All records after this line are to be returned verbatim.

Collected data
[Start of section]
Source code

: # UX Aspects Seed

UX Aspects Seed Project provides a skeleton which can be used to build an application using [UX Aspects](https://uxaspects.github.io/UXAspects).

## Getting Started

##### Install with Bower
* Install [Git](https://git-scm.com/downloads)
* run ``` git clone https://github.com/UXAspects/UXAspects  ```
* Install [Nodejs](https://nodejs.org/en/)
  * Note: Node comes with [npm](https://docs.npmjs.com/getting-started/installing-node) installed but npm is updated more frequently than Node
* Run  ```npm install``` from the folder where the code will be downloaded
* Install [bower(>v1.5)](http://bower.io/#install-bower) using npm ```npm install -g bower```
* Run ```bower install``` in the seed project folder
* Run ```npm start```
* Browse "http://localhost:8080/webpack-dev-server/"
[End of section]
Answer box
Source code

: # UX Aspects Seed

UX Aspects Seed Project provides a skeleton which can be used to build an application using [UX Aspects](https://uxaspects.github.io/UXAspects).

## Getting Started

##### Install with Bower
* Install [Git](https://git-scm.com/downloads)
* run ``` git clone https://github.com/UXAspects/UXAspects  ```
* Install [Nodejs](https://nodejs.org/en/)
  * Note: Node comes with [npm](https://docs.npmjs.com/getting-started/installing-node) installed but npm is updated more frequently than Node
* Run  ```npm install``` from the folder where the code will be downloaded
* Install [bower(>v1.5)](http://bower.io/#install-bower) using npm ```npm install -g bower```
* Run ```bower install``` in the seed project folder
* Run ```npm start```
* Browse "http://localhost:8080/webpack-dev-server/"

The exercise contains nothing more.